Stored data entries

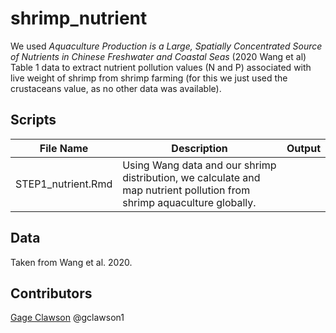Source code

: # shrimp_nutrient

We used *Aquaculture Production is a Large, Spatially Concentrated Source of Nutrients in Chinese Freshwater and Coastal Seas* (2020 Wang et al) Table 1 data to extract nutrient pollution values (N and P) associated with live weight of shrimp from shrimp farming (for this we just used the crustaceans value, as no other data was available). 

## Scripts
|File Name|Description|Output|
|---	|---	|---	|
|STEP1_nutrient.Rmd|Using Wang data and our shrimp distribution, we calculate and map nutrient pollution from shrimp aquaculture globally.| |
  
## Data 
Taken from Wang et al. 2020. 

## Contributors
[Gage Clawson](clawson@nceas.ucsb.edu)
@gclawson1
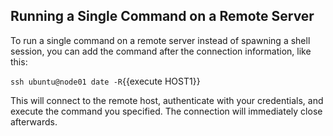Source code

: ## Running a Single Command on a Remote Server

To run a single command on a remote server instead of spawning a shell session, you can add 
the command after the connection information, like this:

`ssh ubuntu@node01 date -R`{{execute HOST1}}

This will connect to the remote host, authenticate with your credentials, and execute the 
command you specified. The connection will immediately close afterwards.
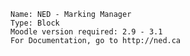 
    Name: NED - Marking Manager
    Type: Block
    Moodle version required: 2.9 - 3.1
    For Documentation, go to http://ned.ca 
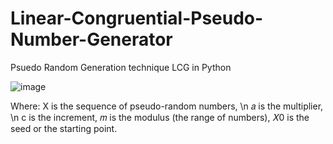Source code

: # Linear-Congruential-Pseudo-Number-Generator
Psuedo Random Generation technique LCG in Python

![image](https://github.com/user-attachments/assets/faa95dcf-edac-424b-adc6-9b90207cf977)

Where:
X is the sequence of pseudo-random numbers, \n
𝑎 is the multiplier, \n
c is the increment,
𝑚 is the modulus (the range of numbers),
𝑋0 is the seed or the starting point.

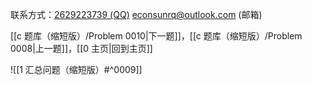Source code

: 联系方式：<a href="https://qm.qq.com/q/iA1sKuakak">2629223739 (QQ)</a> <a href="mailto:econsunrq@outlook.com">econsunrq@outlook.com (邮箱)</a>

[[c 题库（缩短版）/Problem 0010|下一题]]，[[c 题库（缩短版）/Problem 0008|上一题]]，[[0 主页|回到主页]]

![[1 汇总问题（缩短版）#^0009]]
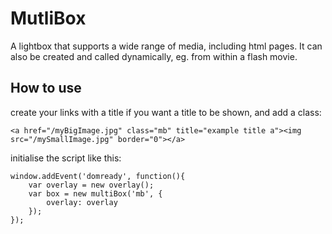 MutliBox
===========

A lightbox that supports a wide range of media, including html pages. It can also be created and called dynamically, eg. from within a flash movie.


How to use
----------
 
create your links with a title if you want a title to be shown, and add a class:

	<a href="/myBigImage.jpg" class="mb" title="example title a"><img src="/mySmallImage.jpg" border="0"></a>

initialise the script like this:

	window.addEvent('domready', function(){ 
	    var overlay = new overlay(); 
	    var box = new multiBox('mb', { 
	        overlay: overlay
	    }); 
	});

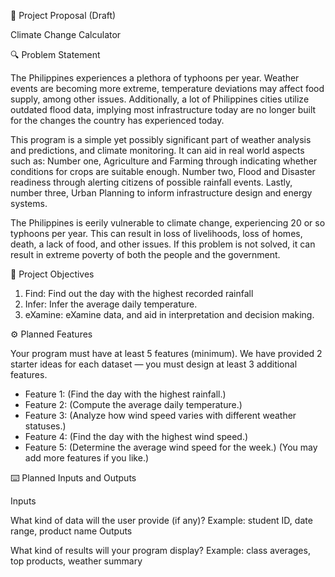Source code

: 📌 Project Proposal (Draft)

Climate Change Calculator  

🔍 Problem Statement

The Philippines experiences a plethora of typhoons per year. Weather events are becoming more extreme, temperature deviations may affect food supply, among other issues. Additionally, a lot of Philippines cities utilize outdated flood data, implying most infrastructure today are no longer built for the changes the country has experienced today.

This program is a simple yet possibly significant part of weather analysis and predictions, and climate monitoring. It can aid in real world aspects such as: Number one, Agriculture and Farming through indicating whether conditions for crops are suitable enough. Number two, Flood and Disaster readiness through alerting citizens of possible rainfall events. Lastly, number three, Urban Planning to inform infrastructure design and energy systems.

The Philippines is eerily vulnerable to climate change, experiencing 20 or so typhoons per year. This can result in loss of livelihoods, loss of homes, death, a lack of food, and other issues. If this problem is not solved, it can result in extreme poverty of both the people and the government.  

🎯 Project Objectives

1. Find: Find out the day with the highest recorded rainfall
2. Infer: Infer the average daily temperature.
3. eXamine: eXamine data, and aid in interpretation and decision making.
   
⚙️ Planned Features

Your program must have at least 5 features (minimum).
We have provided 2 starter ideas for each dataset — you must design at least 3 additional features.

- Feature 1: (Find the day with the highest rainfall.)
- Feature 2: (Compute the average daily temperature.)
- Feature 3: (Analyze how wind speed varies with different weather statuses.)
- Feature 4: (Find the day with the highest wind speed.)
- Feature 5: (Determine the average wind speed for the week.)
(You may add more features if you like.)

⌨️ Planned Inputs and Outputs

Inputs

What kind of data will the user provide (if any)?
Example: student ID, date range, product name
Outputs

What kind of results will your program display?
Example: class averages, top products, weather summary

Problem details: Repeat exactly the lines from the one containing "What kind of results" to the end of the records.

Exercise result:
What kind of results will your program display?
Example: class averages, top products, weather summary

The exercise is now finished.